# week long diarrhea



## minnieme

So most of you probably know Minnie's story as I've posted it multiple times in the raw feeding forum, but here goes again for anyone who may have missed it.

Minnie switched to raw on July 1st of this year. We haven't moved past anything other than chicken as we've hit many bumps along the way. I think the *main* culprit is Zuke's chicken flavored mini naturals dog treats. At least she was doing very well on chicken prior to that and then on those days -- the only days she had those particular treats -- she had horrible cannon butt. She's such a good girl and always tells us she needs to go, thus preventing accidents in the house, but she definitely runs outside to relieve herself. It is definitely urgent and usually it's about a quarter cup of brown liquid. The first day that she has them she'll need to go within 20 mins of eating them, and will likely wake me up 4-5 times to go out that night. Then it kind of tapers off..but she still has diarrhea for around a whole -week-. Do you know how debilitating week long diarrhea is? Not to mention how much weight she loses? I have started over with her raw diet....she gets about a pound of skinless, fat removed chicken backs a day now, which is only about 1% of her weight. And now, this is the third time she's gotten into the treats...and she's battling diarrhea again.

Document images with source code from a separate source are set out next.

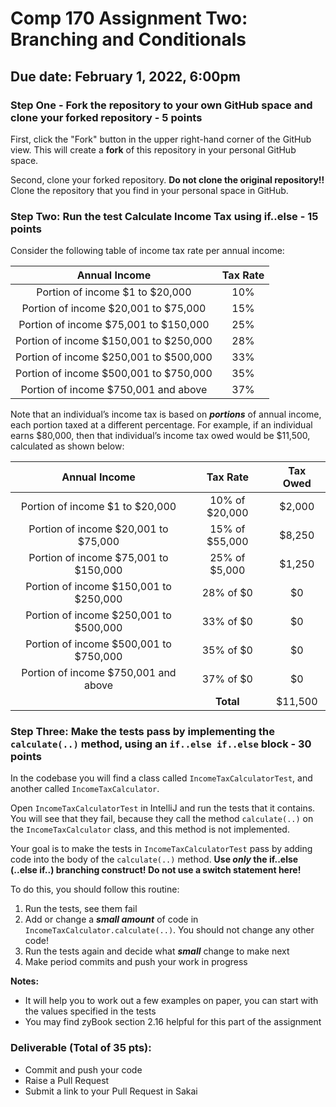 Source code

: # Comp 170 Assignment Two: Branching and Conditionals

## Due date: February 1, 2022, 6:00pm

### Step One - Fork the repository to your own GitHub space and clone your forked repository - 5 points

First, click the "Fork" button in the upper right-hand corner of the GitHub view.  This will
create a **fork** of this repository in your personal GitHub space.

Second, clone your forked repository.  **Do not clone the original repository!!**  Clone the repository
that you find in your personal space in GitHub.

### Step Two: Run the test Calculate Income Tax using if..else - 15 points

Consider the following table of income tax rate per annual income:

|              Annual Income              | Tax Rate  |
|:---------------------------------------:|:---------:|
|     Portion of income $1 to $20,000     |    10%    |
|  Portion of income $20,001 to $75,000   |    15%    |
|  Portion of income $75,001 to $150,000  |    25%    |
| Portion of income $150,001 to $250,000  |    28%    |
 | Portion of income $250,001 to $500,000  |    33%    |
 | Portion of income $500,001 to $750,000  |    35%    |
 |  Portion of income $750,001 and above   |    37%    |

Note that an individual’s income tax is based on ***portions*** of annual income, each portion
taxed at a different percentage.  For example, if an individual earns $80,000, then that individual’s 
income tax owed would be $11,500, calculated as shown below:

|             Annual Income             |    Tax Rate    | Tax Owed |
|:-------------------------------------:|:--------------:|:-------:|
|    Portion of income $1 to $20,000    | 10% of $20,000 |  $2,000 |
| Portion of income $20,001 to $75,000  | 15% of $55,000 |  $8,250 |
| Portion of income $75,001 to $150,000 | 25% of $5,000  |  $1,250 |
| Portion of income $150,001 to $250,000  |   28% of $0    | $0 |
| Portion of income $250,001 to $500,000  |   33% of $0    | $0 |
| Portion of income $500,001 to $750,000  |   35% of $0    | $0 |
|  Portion of income $750,001 and above   |   37% of $0    | $0 |
|                                       |   **Total**    | $11,500 |

### Step Three: Make the tests pass by implementing the `calculate(..)` method, using an `if..else if..else` block - 30 points

In the codebase you will find a class called `IncomeTaxCalculatorTest`, and another called `IncomeTaxCalculator`.

Open `IncomeTaxCalculatorTest` in IntelliJ and run the tests that it contains.  You will see that they fail, because
they call the method `calculate(..)` on the `IncomeTaxCalculator` class, and this method is not implemented.

Your goal is to make the tests in `IncomeTaxCalculatorTest` pass by adding code into the body of the `calculate(..)` method.
**Use _only_ the if..else (..else if..) branching construct!  Do not use a switch statement here!**

To do this, you should follow this routine:

1. Run the tests, see them fail
2. Add or change a ***small amount*** of code in `IncomeTaxCalculator.calculate(..)`.  You should not change any other code!
3. Run the tests again and decide what ***small*** change to make next
4. Make period commits and push your work in progress

**Notes:** 
* It will help you to work out a few examples on paper, you can start with the values specified in the tests
* You may find zyBook section 2.16 helpful for this part of the assignment

### Deliverable (Total of 35 pts):

* Commit and push your code
* Raise a Pull Request
* Submit a link to your Pull Request in Sakai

Before anyone tells me how foolish I am for giving these treats, they were in a smart toy that she had to roll around to dispense and she normally doesn't play with it. It was a gift from family and only a last resort if she was really hungry. I guess I never put 2 and 2 together because she's rarely successful and rarely even shows interest in it. It was only yesterday when I noticed she got out and ate 3 of those tiny treats....that I realized there was likely a connection. 

So...when we got her she was already thin. Now I can see all ribs and her spine. Unfortunately I don't have any pics of her right now, but she looks very similar to this great dane ...pardon my hot linking: http://2.bp.blogspot.com/_-s2o5wdOwN8/S8E8MAw-A1I/AAAAAAAAF_I/d9WZ8fN5ZH8/s1600/20100410_72.JPG

Is there anything I can do to stop this diarrhea in its tracks? Like I mentioned, she is eating well below what she normally gets it. And if I were to fast her (which breaks my heart), that would be the third or fourth time in about 3 weeks. I am afraid I am going to kill her. I have tried slippery elm...which doesn't really work that great -- only quells nausea. Have heard about pepto. Can someone chime in? I'm not only nervous for her health, but concerned for my mental well-being! I'm on the verge of tears whenever I look at her! 

And here we were doing so well........... how can those teeny treats cause week long diarrhea? Is there something deeper, more sinister wrong with her -- or is it just the constant irritation of food hitting an inflamed gut??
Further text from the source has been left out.